AI Article Synopsis

  • Disparities for women and minorities in STEM persist despite evidence that diverse teams perform better, leading to the creation of the Diversity and Science Lecture series.
  • This platform showcases junior life scientists discussing their research while emphasizing diversity, equity, and inclusion topics, revealing that most speakers focus on interpersonal support and race/ethnicity issues.
  • The study also highlights less common but important discussions around sexual and gender identities, showing how overlapping identities can shape individual experiences and priorities in STEM, with the goal of enhancing understanding of speaker diversity.

Article Abstract

Disparities for women and minorities in science, technology, engineering, and math (STEM) careers have continued even amidst mounting evidence for the superior performance of diverse workforces.

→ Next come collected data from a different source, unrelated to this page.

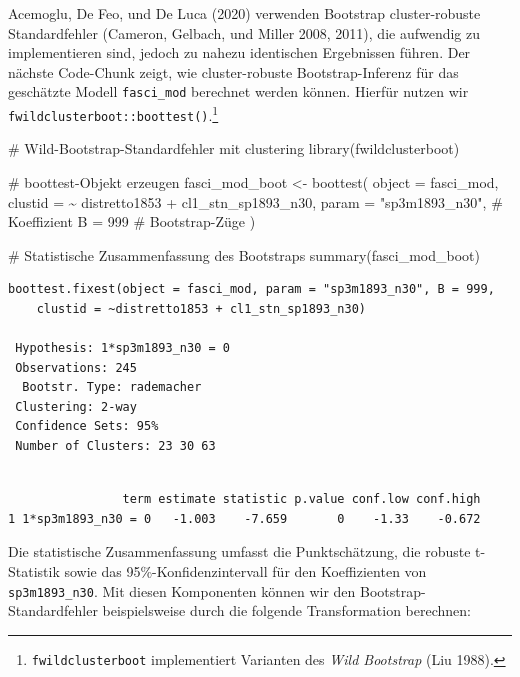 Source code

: \documentclass[
  a4paper,
  DIV=11,
  oneside]{scrreprt}
\newenvironment{Shaded}{\begin{snugshade}}{\end{snugshade}}
\newcommand{\AttributeTok}[1]{\textcolor[rgb]{0.40,0.45,0.13}{#1}}
\newcommand{\CommentTok}[1]{\textcolor[rgb]{0.37,0.37,0.37}{#1}}
\newcommand{\DecValTok}[1]{\textcolor[rgb]{0.68,0.00,0.00}{#1}}
\newcommand{\FunctionTok}[1]{\textcolor[rgb]{0.28,0.35,0.67}{#1}}
\newcommand{\NormalTok}[1]{\textcolor[rgb]{0.00,0.23,0.31}{#1}}
\newcommand{\OtherTok}[1]{\textcolor[rgb]{0.00,0.23,0.31}{#1}}
\newcommand{\SpecialCharTok}[1]{\textcolor[rgb]{0.37,0.37,0.37}{#1}}
\newcommand{\StringTok}[1]{\textcolor[rgb]{0.13,0.47,0.30}{#1}}
\begin{document}
Acemoglu, De Feo, und De Luca (2020) verwenden Bootstrap cluster-robuste
Standardfehler (Cameron, Gelbach, und Miller 2008, 2011), die aufwendig
zu implementieren sind, jedoch zu nahezu identischen Ergebnissen führen.
Der nächste Code-Chunk zeigt, wie cluster-robuste Bootstrap-Inferenz für
das geschätzte Modell \texttt{fasci\_mod} berechnet werden können.
Hierfür nutzen wir \texttt{fwildclusterboot::boottest()}.\footnote{\texttt{fwildclusterboot}
  implementiert Varianten des \emph{Wild Bootstrap} (Liu 1988).}

\begin{Shaded}
\begin{Highlighting}[]
\CommentTok{\# Wild{-}Bootstrap{-}Standardfehler mit clustering}
\FunctionTok{library}\NormalTok{(fwildclusterboot)}

\CommentTok{\# boottest{-}Objekt erzeugen}
\NormalTok{fasci\_mod\_boot }\OtherTok{\textless{}{-}} \FunctionTok{boottest}\NormalTok{(}
  \AttributeTok{object =}\NormalTok{ fasci\_mod, }
  \AttributeTok{clustid =} \SpecialCharTok{\textasciitilde{}}\NormalTok{ distretto1853 }\SpecialCharTok{+}\NormalTok{ cl1\_stn\_sp1893\_n30,}
  \AttributeTok{param =} \StringTok{"sp3m1893\_n30"}\NormalTok{, }\CommentTok{\# Koeffizient}
  \AttributeTok{B =} \DecValTok{999} \CommentTok{\# Bootstrap{-}Züge}
\NormalTok{)}

\CommentTok{\# Statistische Zusammenfassung des Bootstraps}
\FunctionTok{summary}\NormalTok{(fasci\_mod\_boot)}
\end{Highlighting}
\end{Shaded}

\begin{verbatim}
boottest.fixest(object = fasci_mod, param = "sp3m1893_n30", B = 999, 
    clustid = ~distretto1853 + cl1_stn_sp1893_n30)
    
 Hypothesis: 1*sp3m1893_n30 = 0
 Observations: 245
  Bootstr. Type: rademacher
 Clustering: 2-way
 Confidence Sets: 95%
 Number of Clusters: 23 30 63
 
\end{verbatim}

\begin{verbatim}
                term estimate statistic p.value conf.low conf.high
1 1*sp3m1893_n30 = 0   -1.003    -7.659       0    -1.33    -0.672
\end{verbatim}

Die statistische Zusammenfassung umfasst die Punktschätzung, die robuste
t-Statistik sowie das 95\%-Konfidenzintervall für den Koeffizienten von
\texttt{sp3m1893\_n30}. Mit diesen Komponenten können wir den
Bootstrap-Standardfehler beispielsweise durch die folgende
Transformation berechnen:
\end{document}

In response, we launched the Diversity and Science Lecture series, a cross-institutional platform where junior life scientists present their research and comment on diversity, equity, and inclusion in STEM. We characterize speaker representation from 79 profiles and investigate topic noteworthiness via quantitative content analysis of talk transcripts. Nearly every speaker discussed interpersonal support, and three-fifths of speakers commented on race or ethnicity. Other topics, such as sexual and gender minority identity, were less frequently addressed but highly salient to the speakers who mentioned them. We found that significantly co-occurring topics reflected not only conceptual similarity, such as terms for racial identities, but also intersectional significance, such as identifying as a Latina/Hispanic woman or Asian immigrant, and interactions between concerns and identities, including the heightened value of friendship to the LGBTQ community, which we reproduce using transcripts from an independent seminar series. Our approach to scholar profiles and talk transcripts serves as an example for transmuting hundreds of hours of scholarly discourse into rich datasets that can power computational audits of speaker diversity and illuminate speakers' personal and professional priorities.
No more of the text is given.